**WORK TO BE COMPLETED**. Copy the records below exactly, omitting any pictures they contain.
Start of PROVIDED RECORDS
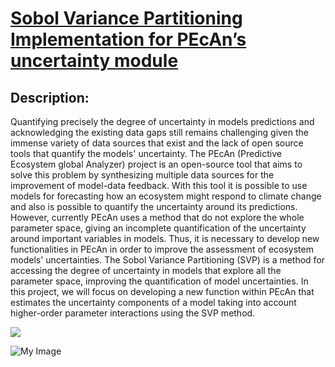 # [Sobol Variance Partitioning Implementation for PEcAn’s uncertainty module](https://summerofcode.withgoogle.com/programs/2022/projects/FzRn47Nh)

## Description:

Quantifying precisely the degree of uncertainty in models predictions and acknowledging the existing data gaps still remains challenging given the immense variety of data sources that exist and the lack of open source tools that quantify the models' uncertainty. The PEcAn (Predictive Ecosystem global Analyzer) project is an open-source tool that aims to solve this problem by synthesizing multiple data sources for the improvement of model-data feedback. With this tool it is possible to use models for forecasting how an ecosystem might respond to climate change and also is possible to quantify the uncertainty around its predictions. However, currently PEcAn uses a method that do not explore the whole parameter space, giving an incomplete quantification of the uncertainty around important variables in models. Thus, it is necessary to develop new functionalities in PEcAn in order to improve the assessment of ecosystem models' uncertainties. The Sobol Variance Partitioning (SVP) is a method for accessing the degree of uncertainty in models that explore all the parameter space, improving the quantification of model uncertainties. In this project, we will focus on developing a new function within PEcAn that estimates the uncertainty components of a model taking into account higher-order parameter interactions using the SVP method.

![](https://www.google.com/search?q=google+summer+of+code&sxsrf=ALiCzsZ-JZw8WGY6WS8wyac7hMFaYa69gw:1657142399723&source=lnms&tbm=isch&sa=X&ved=2ahUKEwjJms_AmOX4AhUvD1kFHcMyDfIQ_AUoA3oECAIQBQ&biw=2085&bih=1047&dpr=0.9#imgrc=lttKwrVWWAIwTM)

![My Image](home/ecamo19/Desktop/gsoc_logo.png)
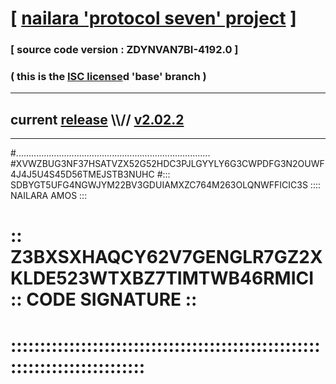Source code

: 
# [ [nailara 'protocol seven' project](http://nailara.network/) ]

### [ source code version : ZDYNVAN7BI-4192.0 ]

### ( this is the [ISC license](license)d 'base' branch )
---
## current [release](https://github.com/nailara-technologies/protocol-7/releases) \\\\// [v2.02.2](https://github.com/nailara-technologies/protocol-7/releases/tag/v2.02.2)
---

#.............................................................................
#XVWZBUG3NF37HSATVZX52G52HDC3PJLGYYLY6G3CWPDFG3N2OUWF4J4J5U4S45D56TMEJSTB3NUHC
#::: SDBYGT5UFG4NGWJYM22BV3GDUIAMXZC764M263OLQNWFFICIC3S :::: NAILARA AMOS :::
# :: Z3BXSXHAQCY62V7GENGLR7GZ2XKLDE523WTXBZ7TIMTWB46RMICI :: CODE SIGNATURE ::
# ::::::::::::::::::::::::::::::::::::::::::::::::::::::::::::::::::::::::::::
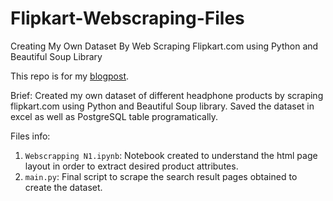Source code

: # Flipkart-Webscraping-Files
Creating My Own Dataset By Web Scraping Flipkart.com using Python and Beautiful Soup Library

This repo is for my [blogpost](https://shrishailde.github.io/post/Webscraping-Flipkart-Excel-Postgres). 

Brief: Created my own dataset of different headphone products by scraping flipkart.com using Python and Beautiful Soup library. 
Saved the dataset in excel as well as PostgreSQL table programatically.

Files info:
1) `Webscrapping N1.ipynb`: Notebook created to understand the html page layout in order to extract desired product attributes.
2) `main.py`: Final script to scrape the search result pages obtained to create the dataset.
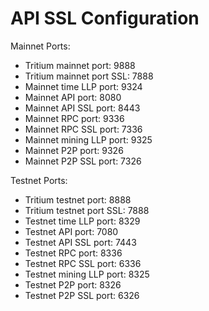 # API SSL Configuration

Mainnet Ports:

* Tritium mainnet port: 9888
* Tritium mainnet port SSL: 7888
* Mainnet time LLP port: 9324
* Mainnet API port: 8080
* Mainnet API SSL port: 8443
* Mainnet RPC port: 9336
* Mainnet RPC SSL port: 7336
* Mainnet mining LLP port: 9325
* Mainnet P2P port: 9326
* Mainnet P2P SSL port: 7326

Testnet Ports:

* Tritium testnet port: 8888
* Tritium testnet port SSL: 7888
* Testnet time LLP port: 8329
* Testnet API port: 7080
* Testnet API SSL port: 7443
* Testnet RPC port: 8336
* Testnet RPC SSL port: 6336
* Testnet mining LLP port: 8325
* Testnet P2P port: 8326
* Testnet P2P SSL port: 6326
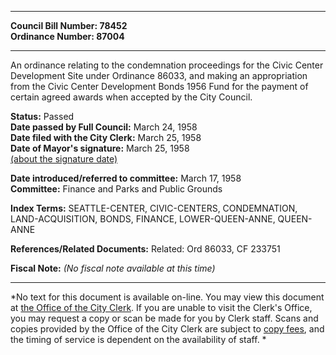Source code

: * * * * *  
  
**Council Bill Number: [](#h0)[](#h2)78452**   
**Ordinance Number: 87004**  
  
* * * * *  
  
An ordinance relating to the condemnation proceedings for the Civic Center Development Site under Ordinance 86033, and making an appropriation from the Civic Center Development Bonds 1956 Fund for the payment of certain agreed awards when accepted by the City Council.  
  
**Status:** Passed   
**Date passed by Full Council:** March 24, 1958   
**Date filed with the City Clerk:** March 25, 1958   
**Date of Mayor's signature:** March 25, 1958   
[(about the signature date)](/~public/approvaldate.htm)   
  
  
**Date introduced/referred to committee:** March 17, 1958   
**Committee:** Finance and Parks and Public Grounds   
  
**Index Terms:** SEATTLE-CENTER, CIVIC-CENTERS, CONDEMNATION, LAND-ACQUISITION, BONDS, FINANCE, LOWER-QUEEN-ANNE, QUEEN-ANNE  
  
**References/Related Documents:** Related: Ord 86033, CF 233751  
  
**Fiscal Note:** *(No fiscal note available at this time)*  
  
* * * * *  
  
*No text for this document is available on-line. You may view this document at [the Office of the City Clerk](http://www.seattle.gov/leg/clerk/contactUs.htm). If you are unable to visit the Clerk's Office, you may request a copy or scan be made for you by Clerk staff. Scans and copies provided by the Office of the City Clerk are subject to [copy fees](http://clerk.seattle.gov/~public/clerkfees.htm), and the timing of service is dependent on the availability of staff. *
End of PROVIDED RECORDS
**FINISHED TASK**.
 # [Sobol Variance Partitioning Implementation for PEcAn’s uncertainty module](https://summerofcode.withgoogle.com/programs/2022/projects/FzRn47Nh)

## Description:

Quantifying precisely the degree of uncertainty in models predictions and acknowledging the existing data gaps still remains challenging given the immense variety of data sources that exist and the lack of open source tools that quantify the models' uncertainty. The PEcAn (Predictive Ecosystem global Analyzer) project is an open-source tool that aims to solve this problem by synthesizing multiple data sources for the improvement of model-data feedback. With this tool it is possible to use models for forecasting how an ecosystem might respond to climate change and also is possible to quantify the uncertainty around its predictions. However, currently PEcAn uses a method that do not explore the whole parameter space, giving an incomplete quantification of the uncertainty around important variables in models. Thus, it is necessary to develop new functionalities in PEcAn in order to improve the assessment of ecosystem models' uncertainties. The Sobol Variance Partitioning (SVP) is a method for accessing the degree of uncertainty in models that explore all the parameter space, improving the quantification of model uncertainties. In this project, we will focus on developing a new function within PEcAn that estimates the uncertainty components of a model taking into account higher-order parameter interactions using the SVP method.

![](https://www.google.com/search?q=google+summer+of+code&sxsrf=ALiCzsZ-JZw8WGY6WS8wyac7hMFaYa69gw:1657142399723&source=lnms&tbm=isch&sa=X&ved=2ahUKEwjJms_AmOX4AhUvD1kFHcMyDfIQ_AUoA3oECAIQBQ&biw=2085&bih=1047&dpr=0.9#imgrc=lttKwrVWWAIwTM)

![My Image](home/ecamo19/Desktop/gsoc_logo.png)
Source code

: 
# [ [nailara 'protocol seven' project](http://nailara.network/) ]

### [ source code version : ZDYNVAN7BI-4192.0 ]

### ( this is the [ISC license](license)d 'base' branch )
---
## current [release](https://github.com/nailara-technologies/protocol-7/releases) \\\\// [v2.02.2](https://github.com/nailara-technologies/protocol-7/releases/tag/v2.02.2)
---

#.............................................................................
#XVWZBUG3NF37HSATVZX52G52HDC3PJLGYYLY6G3CWPDFG3N2OUWF4J4J5U4S45D56TMEJSTB3NUHC
#::: SDBYGT5UFG4NGWJYM22BV3GDUIAMXZC764M263OLQNWFFICIC3S :::: NAILARA AMOS :::
# :: Z3BXSXHAQCY62V7GENGLR7GZ2XKLDE523WTXBZ7TIMTWB46RMICI :: CODE SIGNATURE ::
# ::::::::::::::::::::::::::::::::::::::::::::::::::::::::::::::::::::::::::::
Source code

: # Flipkart-Webscraping-Files
Creating My Own Dataset By Web Scraping Flipkart.com using Python and Beautiful Soup Library

This repo is for my [blogpost](https://shrishailde.github.io/post/Webscraping-Flipkart-Excel-Postgres). 

Brief: Created my own dataset of different headphone products by scraping flipkart.com using Python and Beautiful Soup library. 
Saved the dataset in excel as well as PostgreSQL table programatically.

Files info:
1) `Webscrapping N1.ipynb`: Notebook created to understand the html page layout in order to extract desired product attributes.
2) `main.py`: Final script to scrape the search result pages obtained to create the dataset.
 # API SSL Configuration

Mainnet Ports:

* Tritium mainnet port: 9888
* Tritium mainnet port SSL: 7888
* Mainnet time LLP port: 9324
* Mainnet API port: 8080
* Mainnet API SSL port: 8443
* Mainnet RPC port: 9336
* Mainnet RPC SSL port: 7336
* Mainnet mining LLP port: 9325
* Mainnet P2P port: 9326
* Mainnet P2P SSL port: 7326

Testnet Ports:

* Tritium testnet port: 8888
* Tritium testnet port SSL: 7888
* Testnet time LLP port: 8329
* Testnet API port: 7080
* Testnet API SSL port: 7443
* Testnet RPC port: 8336
* Testnet RPC SSL port: 6336
* Testnet mining LLP port: 8325
* Testnet P2P port: 8326
* Testnet P2P SSL port: 6326
Source code

: * * * * *  
  
**Council Bill Number: [](#h0)[](#h2)78452**   
**Ordinance Number: 87004**  
  
* * * * *  
  
An ordinance relating to the condemnation proceedings for the Civic Center Development Site under Ordinance 86033, and making an appropriation from the Civic Center Development Bonds 1956 Fund for the payment of certain agreed awards when accepted by the City Council.  
  
**Status:** Passed   
**Date passed by Full Council:** March 24, 1958   
**Date filed with the City Clerk:** March 25, 1958   
**Date of Mayor's signature:** March 25, 1958   
[(about the signature date)](/~public/approvaldate.htm)   
  
  
**Date introduced/referred to committee:** March 17, 1958   
**Committee:** Finance and Parks and Public Grounds   
  
**Index Terms:** SEATTLE-CENTER, CIVIC-CENTERS, CONDEMNATION, LAND-ACQUISITION, BONDS, FINANCE, LOWER-QUEEN-ANNE, QUEEN-ANNE  
  
**References/Related Documents:** Related: Ord 86033, CF 233751  
  
**Fiscal Note:** *(No fiscal note available at this time)*  
  
* * * * *  
  
*No text for this document is available on-line. You may view this document at [the Office of the City Clerk](http://www.seattle.gov/leg/clerk/contactUs.htm). If you are unable to visit the Clerk's Office, you may request a copy or scan be made for you by Clerk staff. Scans and copies provided by the Office of the City Clerk are subject to [copy fees](http://clerk.seattle.gov/~public/clerkfees.htm), and the timing of service is dependent on the availability of staff. *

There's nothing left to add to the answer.